[Opening INFORMATION SUPPLIED section]
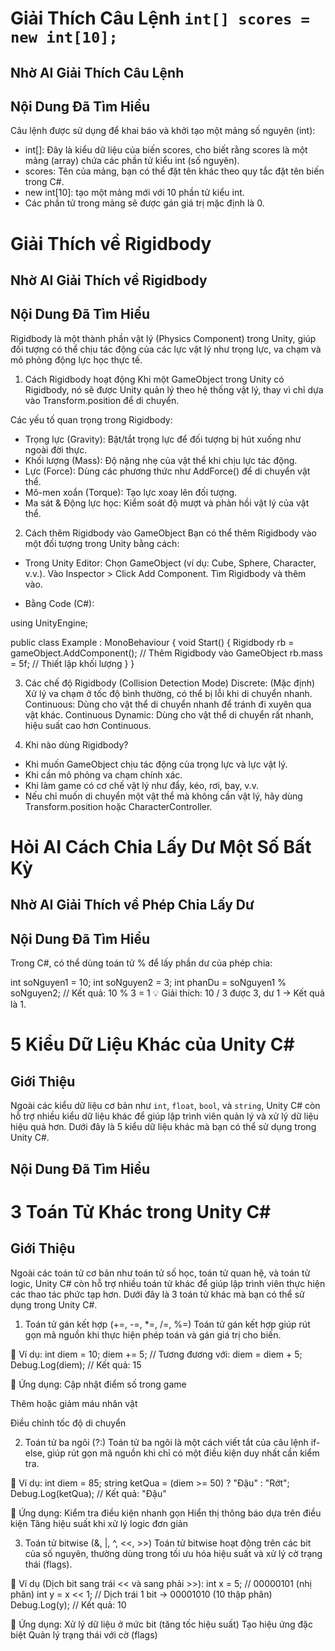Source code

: # Giải Thích Câu Lệnh `int[] scores = new int[10];`

## Nhờ AI Giải Thích Câu Lệnh

## Nội Dung Đã Tìm Hiểu
Câu lệnh được sử dụng để khai báo và khởi tạo một mảng số nguyên (int):
- int[]: Đây là kiểu dữ liệu của biến scores, cho biết rằng scores là một mảng (array) chứa các phần tử kiểu int (số nguyên).
- scores: Tên của mảng, bạn có thể đặt tên khác theo quy tắc đặt tên biến trong C#.
- new int[10]: tạo một mảng mới với 10 phần tử kiểu int.
- Các phần tử trong mảng sẽ được gán giá trị mặc định là 0.
# Giải Thích về Rigidbody

## Nhờ AI Giải Thích về Rigidbody

## Nội Dung Đã Tìm Hiểu
Rigidbody là một thành phần vật lý (Physics Component) trong Unity, giúp đối tượng có thể chịu tác động của các lực vật lý như trọng lực, va chạm và mô phỏng động lực học thực tế.

1. Cách Rigidbody hoạt động
Khi một GameObject trong Unity có Rigidbody, nó sẽ được Unity quản lý theo hệ thống vật lý, thay vì chỉ dựa vào Transform.position để di chuyển.

Các yếu tố quan trọng trong Rigidbody:
- Trọng lực (Gravity): Bật/tắt trọng lực để đối tượng bị hút xuống như ngoài đời thực.
- Khối lượng (Mass): Độ nặng nhẹ của vật thể khi chịu lực tác động.
- Lực (Force): Dùng các phương thức như AddForce() để di chuyển vật thể.
- Mô-men xoắn (Torque): Tạo lực xoay lên đối tượng.
- Ma sát & Động lực học: Kiểm soát độ mượt và phản hồi vật lý của vật thể.

2. Cách thêm Rigidbody vào GameObject
Bạn có thể thêm Rigidbody vào một đối tượng trong Unity bằng cách:
- Trong Unity Editor:
Chọn GameObject (ví dụ: Cube, Sphere, Character, v.v.).
Vào Inspector > Click Add Component.
Tìm Rigidbody và thêm vào.

- Bằng Code (C#):

using UnityEngine;

public class Example : MonoBehaviour
{
    void Start()
    {
        Rigidbody rb = gameObject.AddComponent<Rigidbody>(); // Thêm Rigidbody vào GameObject
        rb.mass = 5f; // Thiết lập khối lượng
    }
}

3. Các chế độ Rigidbody (Collision Detection Mode)
Discrete: (Mặc định)	Xử lý va chạm ở tốc độ bình thường, có thể bị lỗi khi di chuyển nhanh.
Continuous:	Dùng cho vật thể di chuyển nhanh để tránh đi xuyên qua vật khác.
Continuous Dynamic:	Dùng cho vật thể di chuyển rất nhanh, hiệu suất cao hơn Continuous.

4. Khi nào dùng Rigidbody?
- Khi muốn GameObject chịu tác động của trọng lực và lực vật lý.
- Khi cần mô phỏng va chạm chính xác.
- Khi làm game có cơ chế vật lý như đẩy, kéo, rơi, bay, v.v.
- Nếu chỉ muốn di chuyển một vật thể mà không cần vật lý, hãy dùng Transform.position hoặc CharacterController.

# Hỏi AI Cách Chia Lấy Dư Một Số Bất Kỳ

## Nhờ AI Giải Thích về Phép Chia Lấy Dư

## Nội Dung Đã Tìm Hiểu
Trong C#, có thể dùng toán tử % để lấy phần dư của phép chia:

int soNguyen1 = 10;
int soNguyen2 = 3;
int phanDu = soNguyen1 % soNguyen2; // Kết quả: 10 % 3 = 1
💡 Giải thích: 10 / 3 được 3, dư 1 → Kết quả là 1.

# 5 Kiểu Dữ Liệu Khác của Unity C#

## Giới Thiệu

Ngoài các kiểu dữ liệu cơ bản như `int`, `float`, `bool`, và `string`, Unity C# còn hỗ trợ nhiều kiểu dữ liệu khác để giúp lập trình viên quản lý và xử lý dữ liệu hiệu quả hơn. Dưới đây là 5 kiểu dữ liệu khác mà bạn có thể sử dụng trong Unity C#.

## Nội Dung Đã Tìm Hiểu

# 3 Toán Tử Khác trong Unity C#

## Giới Thiệu

Ngoài các toán tử cơ bản như toán tử số học, toán tử quan hệ, và toán tử logic, Unity C# còn hỗ trợ nhiều toán tử khác để giúp lập trình viên thực hiện các thao tác phức tạp hơn. Dưới đây là 3 toán tử khác mà bạn có thể sử dụng trong Unity C#.

1. Toán tử gán kết hợp (+=, -=, *=, /=, %=)
Toán tử gán kết hợp giúp rút gọn mã nguồn khi thực hiện phép toán và gán giá trị cho biến.

📌 Ví dụ:
int diem = 10;
diem += 5; // Tương đương với: diem = diem + 5;
Debug.Log(diem); // Kết quả: 15

🔹 Ứng dụng:
Cập nhật điểm số trong game

Thêm hoặc giảm máu nhân vật

Điều chỉnh tốc độ di chuyển

2. Toán tử ba ngôi (?:)
Toán tử ba ngôi là một cách viết tắt của câu lệnh if-else, giúp rút gọn mã nguồn khi chỉ có một điều kiện duy nhất cần kiểm tra.

📌 Ví dụ:
int diem = 85;
string ketQua = (diem >= 50) ? "Đậu" : "Rớt"; 
Debug.Log(ketQua); // Kết quả: "Đậu"

🔹 Ứng dụng:
Kiểm tra điều kiện nhanh gọn
Hiển thị thông báo dựa trên điều kiện
Tăng hiệu suất khi xử lý logic đơn giản

3. Toán tử bitwise (&, |, ^, <<, >>)
Toán tử bitwise hoạt động trên các bit của số nguyên, thường dùng trong tối ưu hóa hiệu suất và xử lý cờ trạng thái (flags).

📌 Ví dụ (Dịch bit sang trái << và sang phải >>):
int x = 5;      // 00000101 (nhị phân)
int y = x << 1; // Dịch trái 1 bit → 00001010 (10 thập phân)
Debug.Log(y);   // Kết quả: 10

🔹 Ứng dụng:
Xử lý dữ liệu ở mức bit (tăng tốc hiệu suất)
Tạo hiệu ứng đặc biệt
Quản lý trạng thái với cờ (flags)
[Closing INFORMATION SUPPLIED section]
The answer must consist of the entries above, reproduced word for word, without any pictures.

Source code

: # Giải Thích Câu Lệnh `int[] scores = new int[10];`

## Nhờ AI Giải Thích Câu Lệnh

## Nội Dung Đã Tìm Hiểu
Câu lệnh được sử dụng để khai báo và khởi tạo một mảng số nguyên (int):
- int[]: Đây là kiểu dữ liệu của biến scores, cho biết rằng scores là một mảng (array) chứa các phần tử kiểu int (số nguyên).
- scores: Tên của mảng, bạn có thể đặt tên khác theo quy tắc đặt tên biến trong C#.
- new int[10]: tạo một mảng mới với 10 phần tử kiểu int.
- Các phần tử trong mảng sẽ được gán giá trị mặc định là 0.
# Giải Thích về Rigidbody

## Nhờ AI Giải Thích về Rigidbody

## Nội Dung Đã Tìm Hiểu
Rigidbody là một thành phần vật lý (Physics Component) trong Unity, giúp đối tượng có thể chịu tác động của các lực vật lý như trọng lực, va chạm và mô phỏng động lực học thực tế.

1. Cách Rigidbody hoạt động
Khi một GameObject trong Unity có Rigidbody, nó sẽ được Unity quản lý theo hệ thống vật lý, thay vì chỉ dựa vào Transform.position để di chuyển.

Các yếu tố quan trọng trong Rigidbody:
- Trọng lực (Gravity): Bật/tắt trọng lực để đối tượng bị hút xuống như ngoài đời thực.
- Khối lượng (Mass): Độ nặng nhẹ của vật thể khi chịu lực tác động.
- Lực (Force): Dùng các phương thức như AddForce() để di chuyển vật thể.
- Mô-men xoắn (Torque): Tạo lực xoay lên đối tượng.
- Ma sát & Động lực học: Kiểm soát độ mượt và phản hồi vật lý của vật thể.

2. Cách thêm Rigidbody vào GameObject
Bạn có thể thêm Rigidbody vào một đối tượng trong Unity bằng cách:
- Trong Unity Editor:
Chọn GameObject (ví dụ: Cube, Sphere, Character, v.v.).
Vào Inspector > Click Add Component.
Tìm Rigidbody và thêm vào.

- Bằng Code (C#):

using UnityEngine;

public class Example : MonoBehaviour
{
    void Start()
    {
        Rigidbody rb = gameObject.AddComponent<Rigidbody>(); // Thêm Rigidbody vào GameObject
        rb.mass = 5f; // Thiết lập khối lượng
    }
}

3. Các chế độ Rigidbody (Collision Detection Mode)
Discrete: (Mặc định)	Xử lý va chạm ở tốc độ bình thường, có thể bị lỗi khi di chuyển nhanh.
Continuous:	Dùng cho vật thể di chuyển nhanh để tránh đi xuyên qua vật khác.
Continuous Dynamic:	Dùng cho vật thể di chuyển rất nhanh, hiệu suất cao hơn Continuous.

4. Khi nào dùng Rigidbody?
- Khi muốn GameObject chịu tác động của trọng lực và lực vật lý.
- Khi cần mô phỏng va chạm chính xác.
- Khi làm game có cơ chế vật lý như đẩy, kéo, rơi, bay, v.v.
- Nếu chỉ muốn di chuyển một vật thể mà không cần vật lý, hãy dùng Transform.position hoặc CharacterController.

# Hỏi AI Cách Chia Lấy Dư Một Số Bất Kỳ

## Nhờ AI Giải Thích về Phép Chia Lấy Dư

## Nội Dung Đã Tìm Hiểu
Trong C#, có thể dùng toán tử % để lấy phần dư của phép chia:

int soNguyen1 = 10;
int soNguyen2 = 3;
int phanDu = soNguyen1 % soNguyen2; // Kết quả: 10 % 3 = 1
💡 Giải thích: 10 / 3 được 3, dư 1 → Kết quả là 1.

# 5 Kiểu Dữ Liệu Khác của Unity C#

## Giới Thiệu

Ngoài các kiểu dữ liệu cơ bản như `int`, `float`, `bool`, và `string`, Unity C# còn hỗ trợ nhiều kiểu dữ liệu khác để giúp lập trình viên quản lý và xử lý dữ liệu hiệu quả hơn. Dưới đây là 5 kiểu dữ liệu khác mà bạn có thể sử dụng trong Unity C#.

## Nội Dung Đã Tìm Hiểu

# 3 Toán Tử Khác trong Unity C#

## Giới Thiệu

Ngoài các toán tử cơ bản như toán tử số học, toán tử quan hệ, và toán tử logic, Unity C# còn hỗ trợ nhiều toán tử khác để giúp lập trình viên thực hiện các thao tác phức tạp hơn. Dưới đây là 3 toán tử khác mà bạn có thể sử dụng trong Unity C#.

1. Toán tử gán kết hợp (+=, -=, *=, /=, %=)
Toán tử gán kết hợp giúp rút gọn mã nguồn khi thực hiện phép toán và gán giá trị cho biến.

📌 Ví dụ:
int diem = 10;
diem += 5; // Tương đương với: diem = diem + 5;
Debug.Log(diem); // Kết quả: 15

🔹 Ứng dụng:
Cập nhật điểm số trong game

Thêm hoặc giảm máu nhân vật

Điều chỉnh tốc độ di chuyển

2. Toán tử ba ngôi (?:)
Toán tử ba ngôi là một cách viết tắt của câu lệnh if-else, giúp rút gọn mã nguồn khi chỉ có một điều kiện duy nhất cần kiểm tra.

📌 Ví dụ:
int diem = 85;
string ketQua = (diem >= 50) ? "Đậu" : "Rớt"; 
Debug.Log(ketQua); // Kết quả: "Đậu"

🔹 Ứng dụng:
Kiểm tra điều kiện nhanh gọn
Hiển thị thông báo dựa trên điều kiện
Tăng hiệu suất khi xử lý logic đơn giản

3. Toán tử bitwise (&, |, ^, <<, >>)
Toán tử bitwise hoạt động trên các bit của số nguyên, thường dùng trong tối ưu hóa hiệu suất và xử lý cờ trạng thái (flags).

📌 Ví dụ (Dịch bit sang trái << và sang phải >>):
int x = 5;      // 00000101 (nhị phân)
int y = x << 1; // Dịch trái 1 bit → 00001010 (10 thập phân)
Debug.Log(y);   // Kết quả: 10

🔹 Ứng dụng:
Xử lý dữ liệu ở mức bit (tăng tốc hiệu suất)
Tạo hiệu ứng đặc biệt
Quản lý trạng thái với cờ (flags)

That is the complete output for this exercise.